*** Input data ***

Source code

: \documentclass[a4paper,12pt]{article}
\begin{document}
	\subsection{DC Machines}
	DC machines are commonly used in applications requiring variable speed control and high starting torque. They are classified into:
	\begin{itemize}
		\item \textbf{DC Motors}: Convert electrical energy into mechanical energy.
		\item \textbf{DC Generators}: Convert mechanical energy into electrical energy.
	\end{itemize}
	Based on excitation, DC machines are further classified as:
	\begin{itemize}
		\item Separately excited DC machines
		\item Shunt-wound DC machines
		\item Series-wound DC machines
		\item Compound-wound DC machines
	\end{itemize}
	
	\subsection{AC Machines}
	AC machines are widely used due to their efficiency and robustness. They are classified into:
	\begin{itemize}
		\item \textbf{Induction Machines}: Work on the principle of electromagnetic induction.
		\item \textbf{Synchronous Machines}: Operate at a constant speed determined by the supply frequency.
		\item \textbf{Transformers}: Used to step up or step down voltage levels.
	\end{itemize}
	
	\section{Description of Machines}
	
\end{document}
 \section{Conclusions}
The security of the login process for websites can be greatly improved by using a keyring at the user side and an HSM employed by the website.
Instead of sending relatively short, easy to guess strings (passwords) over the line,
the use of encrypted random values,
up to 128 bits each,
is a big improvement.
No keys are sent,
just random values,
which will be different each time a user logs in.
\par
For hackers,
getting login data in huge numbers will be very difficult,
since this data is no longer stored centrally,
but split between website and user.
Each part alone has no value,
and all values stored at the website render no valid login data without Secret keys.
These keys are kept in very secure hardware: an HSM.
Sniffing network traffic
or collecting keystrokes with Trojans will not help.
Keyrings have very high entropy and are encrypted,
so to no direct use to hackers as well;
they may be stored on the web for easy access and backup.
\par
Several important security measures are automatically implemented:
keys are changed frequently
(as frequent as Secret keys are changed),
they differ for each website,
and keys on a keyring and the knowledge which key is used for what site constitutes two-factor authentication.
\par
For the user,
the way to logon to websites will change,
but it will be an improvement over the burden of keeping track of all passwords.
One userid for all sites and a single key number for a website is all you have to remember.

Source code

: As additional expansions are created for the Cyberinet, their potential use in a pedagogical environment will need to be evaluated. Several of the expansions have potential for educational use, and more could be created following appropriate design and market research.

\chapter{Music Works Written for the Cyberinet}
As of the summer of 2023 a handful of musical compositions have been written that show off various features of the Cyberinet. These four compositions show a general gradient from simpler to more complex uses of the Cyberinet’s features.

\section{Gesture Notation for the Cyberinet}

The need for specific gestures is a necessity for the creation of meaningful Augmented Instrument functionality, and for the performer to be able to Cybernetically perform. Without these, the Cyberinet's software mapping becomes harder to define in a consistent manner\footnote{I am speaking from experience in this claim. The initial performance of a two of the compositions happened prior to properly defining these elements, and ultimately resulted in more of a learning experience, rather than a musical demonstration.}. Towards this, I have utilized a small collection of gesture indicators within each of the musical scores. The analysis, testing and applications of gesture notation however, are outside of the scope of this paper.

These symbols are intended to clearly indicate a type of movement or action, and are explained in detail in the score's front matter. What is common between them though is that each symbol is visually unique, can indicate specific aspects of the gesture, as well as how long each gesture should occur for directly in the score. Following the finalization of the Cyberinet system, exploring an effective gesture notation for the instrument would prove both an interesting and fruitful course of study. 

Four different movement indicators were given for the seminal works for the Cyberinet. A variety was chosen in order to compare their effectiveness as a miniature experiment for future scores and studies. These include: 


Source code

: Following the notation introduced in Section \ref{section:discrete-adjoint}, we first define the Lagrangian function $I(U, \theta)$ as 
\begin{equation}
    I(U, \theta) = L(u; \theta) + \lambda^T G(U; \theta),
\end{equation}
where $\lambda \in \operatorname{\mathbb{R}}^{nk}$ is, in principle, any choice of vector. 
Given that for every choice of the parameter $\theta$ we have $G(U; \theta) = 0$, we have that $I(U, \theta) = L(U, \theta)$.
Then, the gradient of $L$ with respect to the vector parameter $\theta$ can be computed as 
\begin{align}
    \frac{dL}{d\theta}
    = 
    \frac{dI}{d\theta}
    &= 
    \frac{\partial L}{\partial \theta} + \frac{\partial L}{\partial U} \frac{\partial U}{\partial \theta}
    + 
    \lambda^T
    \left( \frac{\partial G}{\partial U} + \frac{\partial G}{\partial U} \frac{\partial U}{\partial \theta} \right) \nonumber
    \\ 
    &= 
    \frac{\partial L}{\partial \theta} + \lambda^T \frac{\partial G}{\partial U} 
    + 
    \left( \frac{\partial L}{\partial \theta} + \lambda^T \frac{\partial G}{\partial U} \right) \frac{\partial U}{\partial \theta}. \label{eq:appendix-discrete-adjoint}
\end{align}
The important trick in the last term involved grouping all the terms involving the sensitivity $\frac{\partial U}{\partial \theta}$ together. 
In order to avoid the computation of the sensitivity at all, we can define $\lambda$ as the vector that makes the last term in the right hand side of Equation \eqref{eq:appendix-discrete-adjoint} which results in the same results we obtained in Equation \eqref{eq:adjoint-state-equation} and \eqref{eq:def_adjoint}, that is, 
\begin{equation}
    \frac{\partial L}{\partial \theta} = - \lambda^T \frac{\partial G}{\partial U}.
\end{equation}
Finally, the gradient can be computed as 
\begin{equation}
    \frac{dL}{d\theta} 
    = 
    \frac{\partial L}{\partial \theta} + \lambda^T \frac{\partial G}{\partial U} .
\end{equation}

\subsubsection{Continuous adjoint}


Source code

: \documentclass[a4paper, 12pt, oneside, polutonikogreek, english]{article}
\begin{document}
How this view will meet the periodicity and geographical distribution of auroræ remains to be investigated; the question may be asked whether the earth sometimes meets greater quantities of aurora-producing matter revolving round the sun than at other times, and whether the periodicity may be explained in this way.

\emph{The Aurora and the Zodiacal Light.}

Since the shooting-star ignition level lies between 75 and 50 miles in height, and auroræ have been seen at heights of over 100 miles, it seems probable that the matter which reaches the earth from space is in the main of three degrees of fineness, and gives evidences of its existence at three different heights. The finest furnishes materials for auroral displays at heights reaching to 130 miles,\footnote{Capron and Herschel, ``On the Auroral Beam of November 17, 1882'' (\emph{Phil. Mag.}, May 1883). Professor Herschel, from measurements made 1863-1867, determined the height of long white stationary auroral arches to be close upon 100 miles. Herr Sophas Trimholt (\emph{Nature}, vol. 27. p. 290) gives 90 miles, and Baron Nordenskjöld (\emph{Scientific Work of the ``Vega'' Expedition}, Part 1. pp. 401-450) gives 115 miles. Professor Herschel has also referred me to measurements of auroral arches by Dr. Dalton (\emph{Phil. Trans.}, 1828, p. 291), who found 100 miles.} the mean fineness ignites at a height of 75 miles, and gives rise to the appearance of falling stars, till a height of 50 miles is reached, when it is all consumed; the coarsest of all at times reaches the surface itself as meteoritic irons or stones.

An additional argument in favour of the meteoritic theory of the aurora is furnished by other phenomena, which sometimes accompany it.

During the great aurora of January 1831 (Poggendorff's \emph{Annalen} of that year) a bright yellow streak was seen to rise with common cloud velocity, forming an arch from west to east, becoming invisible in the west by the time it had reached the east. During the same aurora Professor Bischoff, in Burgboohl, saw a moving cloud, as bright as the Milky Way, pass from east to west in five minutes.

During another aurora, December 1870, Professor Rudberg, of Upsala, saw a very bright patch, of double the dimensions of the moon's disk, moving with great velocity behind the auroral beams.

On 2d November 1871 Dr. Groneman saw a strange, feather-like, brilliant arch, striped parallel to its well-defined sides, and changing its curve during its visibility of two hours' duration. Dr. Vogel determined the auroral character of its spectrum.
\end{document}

*** End of Input data ***

Go through the entries above and write each one out exactly.

Exercise response:
Source code

: \documentclass[a4paper,12pt]{article}
\begin{document}
	\subsection{DC Machines}
	DC machines are commonly used in applications requiring variable speed control and high starting torque. They are classified into:
	\begin{itemize}
		\item \textbf{DC Motors}: Convert electrical energy into mechanical energy.
		\item \textbf{DC Generators}: Convert mechanical energy into electrical energy.
	\end{itemize}
	Based on excitation, DC machines are further classified as:
	\begin{itemize}
		\item Separately excited DC machines
		\item Shunt-wound DC machines
		\item Series-wound DC machines
		\item Compound-wound DC machines
	\end{itemize}
	
	\subsection{AC Machines}
	AC machines are widely used due to their efficiency and robustness. They are classified into:
	\begin{itemize}
		\item \textbf{Induction Machines}: Work on the principle of electromagnetic induction.
		\item \textbf{Synchronous Machines}: Operate at a constant speed determined by the supply frequency.
		\item \textbf{Transformers}: Used to step up or step down voltage levels.
	\end{itemize}
	
	\section{Description of Machines}
	
\end{document}
 \section{Conclusions}
The security of the login process for websites can be greatly improved by using a keyring at the user side and an HSM employed by the website.
Instead of sending relatively short, easy to guess strings (passwords) over the line,
the use of encrypted random values,
up to 128 bits each,
is a big improvement.
No keys are sent,
just random values,
which will be different each time a user logs in.
\par
For hackers,
getting login data in huge numbers will be very difficult,
since this data is no longer stored centrally,
but split between website and user.
Each part alone has no value,
and all values stored at the website render no valid login data without Secret keys.
These keys are kept in very secure hardware: an HSM.
Sniffing network traffic
or collecting keystrokes with Trojans will not help.
Keyrings have very high entropy and are encrypted,
so to no direct use to hackers as well;
they may be stored on the web for easy access and backup.
\par
Several important security measures are automatically implemented:
keys are changed frequently
(as frequent as Secret keys are changed),
they differ for each website,
and keys on a keyring and the knowledge which key is used for what site constitutes two-factor authentication.
\par
For the user,
the way to logon to websites will change,
but it will be an improvement over the burden of keeping track of all passwords.
One userid for all sites and a single key number for a website is all you have to remember.

Source code

: As additional expansions are created for the Cyberinet, their potential use in a pedagogical environment will need to be evaluated. Several of the expansions have potential for educational use, and more could be created following appropriate design and market research.

\chapter{Music Works Written for the Cyberinet}
As of the summer of 2023 a handful of musical compositions have been written that show off various features of the Cyberinet. These four compositions show a general gradient from simpler to more complex uses of the Cyberinet’s features.

\section{Gesture Notation for the Cyberinet}

The need for specific gestures is a necessity for the creation of meaningful Augmented Instrument functionality, and for the performer to be able to Cybernetically perform. Without these, the Cyberinet's software mapping becomes harder to define in a consistent manner\footnote{I am speaking from experience in this claim. The initial performance of a two of the compositions happened prior to properly defining these elements, and ultimately resulted in more of a learning experience, rather than a musical demonstration.}. Towards this, I have utilized a small collection of gesture indicators within each of the musical scores. The analysis, testing and applications of gesture notation however, are outside of the scope of this paper.

These symbols are intended to clearly indicate a type of movement or action, and are explained in detail in the score's front matter. What is common between them though is that each symbol is visually unique, can indicate specific aspects of the gesture, as well as how long each gesture should occur for directly in the score. Following the finalization of the Cyberinet system, exploring an effective gesture notation for the instrument would prove both an interesting and fruitful course of study. 

Four different movement indicators were given for the seminal works for the Cyberinet. A variety was chosen in order to compare their effectiveness as a miniature experiment for future scores and studies. These include: 


Source code

: Following the notation introduced in Section \ref{section:discrete-adjoint}, we first define the Lagrangian function $I(U, \theta)$ as 
\begin{equation}
    I(U, \theta) = L(u; \theta) + \lambda^T G(U; \theta),
\end{equation}
where $\lambda \in \operatorname{\mathbb{R}}^{nk}$ is, in principle, any choice of vector. 
Given that for every choice of the parameter $\theta$ we have $G(U; \theta) = 0$, we have that $I(U, \theta) = L(U, \theta)$.
Then, the gradient of $L$ with respect to the vector parameter $\theta$ can be computed as 
\begin{align}
    \frac{dL}{d\theta}
    = 
    \frac{dI}{d\theta}
    &= 
    \frac{\partial L}{\partial \theta} + \frac{\partial L}{\partial U} \frac{\partial U}{\partial \theta}
    + 
    \lambda^T
    \left( \frac{\partial G}{\partial U} + \frac{\partial G}{\partial U} \frac{\partial U}{\partial \theta} \right) \nonumber
    \\ 
    &= 
    \frac{\partial L}{\partial \theta} + \lambda^T \frac{\partial G}{\partial U} 
    + 
    \left( \frac{\partial L}{\partial \theta} + \lambda^T \frac{\partial G}{\partial U} \right) \frac{\partial U}{\partial \theta}. \label{eq:appendix-discrete-adjoint}
\end{align}
The important trick in the last term involved grouping all the terms involving the sensitivity $\frac{\partial U}{\partial \theta}$ together. 
In order to avoid the computation of the sensitivity at all, we can define $\lambda$ as the vector that makes the last term in the right hand side of Equation \eqref{eq:appendix-discrete-adjoint} which results in the same results we obtained in Equation \eqref{eq:adjoint-state-equation} and \eqref{eq:def_adjoint}, that is, 
\begin{equation}
    \frac{\partial L}{\partial \theta} = - \lambda^T \frac{\partial G}{\partial U}.
\end{equation}
Finally, the gradient can be computed as 
\begin{equation}
    \frac{dL}{d\theta} 
    = 
    \frac{\partial L}{\partial \theta} + \lambda^T \frac{\partial G}{\partial U} .
\end{equation}

\subsubsection{Continuous adjoint}


Source code

: \documentclass[a4paper, 12pt, oneside, polutonikogreek, english]{article}
\begin{document}
How this view will meet the periodicity and geographical distribution of auroræ remains to be investigated; the question may be asked whether the earth sometimes meets greater quantities of aurora-producing matter revolving round the sun than at other times, and whether the periodicity may be explained in this way.

\emph{The Aurora and the Zodiacal Light.}

Since the shooting-star ignition level lies between 75 and 50 miles in height, and auroræ have been seen at heights of over 100 miles, it seems probable that the matter which reaches the earth from space is in the main of three degrees of fineness, and gives evidences of its existence at three different heights. The finest furnishes materials for auroral displays at heights reaching to 130 miles,\footnote{Capron and Herschel, ``On the Auroral Beam of November 17, 1882'' (\emph{Phil. Mag.}, May 1883). Professor Herschel, from measurements made 1863-1867, determined the height of long white stationary auroral arches to be close upon 100 miles. Herr Sophas Trimholt (\emph{Nature}, vol. 27. p. 290) gives 90 miles, and Baron Nordenskjöld (\emph{Scientific Work of the ``Vega'' Expedition}, Part 1. pp. 401-450) gives 115 miles. Professor Herschel has also referred me to measurements of auroral arches by Dr. Dalton (\emph{Phil. Trans.}, 1828, p. 291), who found 100 miles.} the mean fineness ignites at a height of 75 miles, and gives rise to the appearance of falling stars, till a height of 50 miles is reached, when it is all consumed; the coarsest of all at times reaches the surface itself as meteoritic irons or stones.

An additional argument in favour of the meteoritic theory of the aurora is furnished by other phenomena, which sometimes accompany it.

During the great aurora of January 1831 (Poggendorff's \emph{Annalen} of that year) a bright yellow streak was seen to rise with common cloud velocity, forming an arch from west to east, becoming invisible in the west by the time it had reached the east. During the same aurora Professor Bischoff, in Burgboohl, saw a moving cloud, as bright as the Milky Way, pass from east to west in five minutes.

During another aurora, December 1870, Professor Rudberg, of Upsala, saw a very bright patch, of double the dimensions of the moon's disk, moving with great velocity behind the auroral beams.

On 2d November 1871 Dr. Groneman saw a strange, feather-like, brilliant arch, striped parallel to its well-defined sides, and changing its curve during its visibility of two hours' duration. Dr. Vogel determined the auroral character of its spectrum.
\end{document}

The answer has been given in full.